Problem statement.
Set down every entry again word for word, please, but skip the pictures.

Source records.
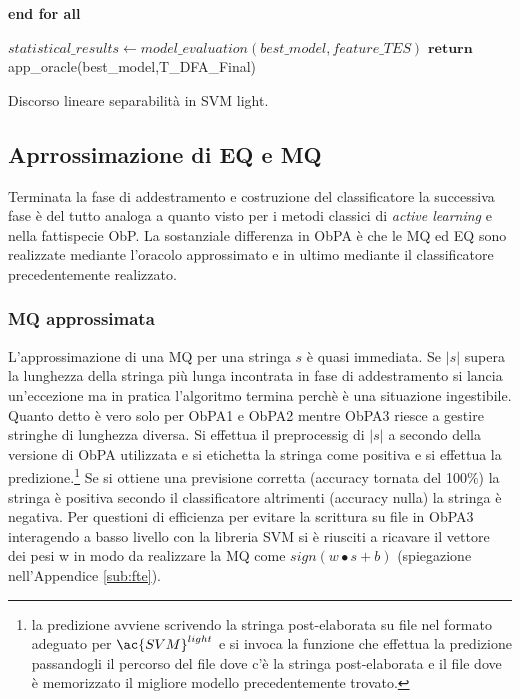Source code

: \begin{algorithm}
\begin{algorithmic}[1]
   \EndFor
   \State \textbf{end for all}

\State $statistical\_results \gets model\_evaluation(best\_model,feature\_TES)$ 
\State $\textbf{return}$ app\_oracle(best\_model,T\_DFA\_Final) 

   
\end{algorithmic}
\end{algorithm}

Discorso lineare separabilità in SVM light.

\subsection{Aprrossimazione di EQ e MQ}
Terminata la fase di addestramento e costruzione del classificatore la successiva fase  è  del tutto analoga a quanto visto per i metodi classici di \textit{active learning} e nella fattispecie \ac{ObP}. La sostanziale differenza in \ac{ObPA} è che le \ac{MQ} ed \ac{EQ} sono realizzate mediante l'oracolo approssimato e in ultimo mediante il classificatore precedentemente realizzato.
\subsubsection{MQ approssimata}
L'approssimazione di una \ac{MQ} per una stringa $s$ è quasi immediata. Se $|s|$ supera la lunghezza della stringa più lunga incontrata in fase di addestramento si lancia un'eccezione ma in pratica l'algoritmo termina perchè è una situazione ingestibile. Quanto detto è vero solo per \ac{ObPA}1 e \ac{ObPA}2 mentre \ac{ObPA}3 riesce a gestire stringhe di lunghezza diversa. Si effettua il preprocessig di $|s|$ a secondo della versione di \ac{ObPA} utilizzata e si etichetta la stringa come positiva e si effettua la predizione.\footnote{la predizione avviene scrivendo la stringa post-elaborata su file nel formato adeguato per $\ac{SVM}^{light}$ e si invoca la funzione che effettua la predizione passandogli il percorso del file dove c'è la stringa post-elaborata e il file dove è memorizzato il migliore modello precedentemente trovato.} Se si ottiene una previsione corretta (accuracy tornata del 100$\%$) la stringa è positiva secondo il classificatore altrimenti (accuracy nulla) la stringa è negativa. Per questioni di efficienza per evitare la scrittura su file in \ac{ObPA}3 interagendo a basso livello con la libreria \ac{SVM} si è riusciti a ricavare il vettore dei pesi w in modo da realizzare la \ac{MQ} come $sign(w \bullet s + b)$ (spiegazione nell'Appendice  \ref{sub:fte}).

Solved exercise.
Source code

: \begin{algorithm}
\begin{algorithmic}[1]
   \EndFor
   \State \textbf{end for all}

\State $statistical\_results \gets model\_evaluation(best\_model,feature\_TES)$ 
\State $\textbf{return}$ app\_oracle(best\_model,T\_DFA\_Final) 

   
\end{algorithmic}
\end{algorithm}

Discorso lineare separabilità in SVM light.

\subsection{Aprrossimazione di EQ e MQ}
Terminata la fase di addestramento e costruzione del classificatore la successiva fase  è  del tutto analoga a quanto visto per i metodi classici di \textit{active learning} e nella fattispecie \ac{ObP}. La sostanziale differenza in \ac{ObPA} è che le \ac{MQ} ed \ac{EQ} sono realizzate mediante l'oracolo approssimato e in ultimo mediante il classificatore precedentemente realizzato.
\subsubsection{MQ approssimata}
L'approssimazione di una \ac{MQ} per una stringa $s$ è quasi immediata. Se $|s|$ supera la lunghezza della stringa più lunga incontrata in fase di addestramento si lancia un'eccezione ma in pratica l'algoritmo termina perchè è una situazione ingestibile. Quanto detto è vero solo per \ac{ObPA}1 e \ac{ObPA}2 mentre \ac{ObPA}3 riesce a gestire stringhe di lunghezza diversa. Si effettua il preprocessig di $|s|$ a secondo della versione di \ac{ObPA} utilizzata e si etichetta la stringa come positiva e si effettua la predizione.\footnote{la predizione avviene scrivendo la stringa post-elaborata su file nel formato adeguato per $\ac{SVM}^{light}$ e si invoca la funzione che effettua la predizione passandogli il percorso del file dove c'è la stringa post-elaborata e il file dove è memorizzato il migliore modello precedentemente trovato.} Se si ottiene una previsione corretta (accuracy tornata del 100$\%$) la stringa è positiva secondo il classificatore altrimenti (accuracy nulla) la stringa è negativa. Per questioni di efficienza per evitare la scrittura su file in \ac{ObPA}3 interagendo a basso livello con la libreria \ac{SVM} si è riusciti a ricavare il vettore dei pesi w in modo da realizzare la \ac{MQ} come $sign(w \bullet s + b)$ (spiegazione nell'Appendice  \ref{sub:fte}).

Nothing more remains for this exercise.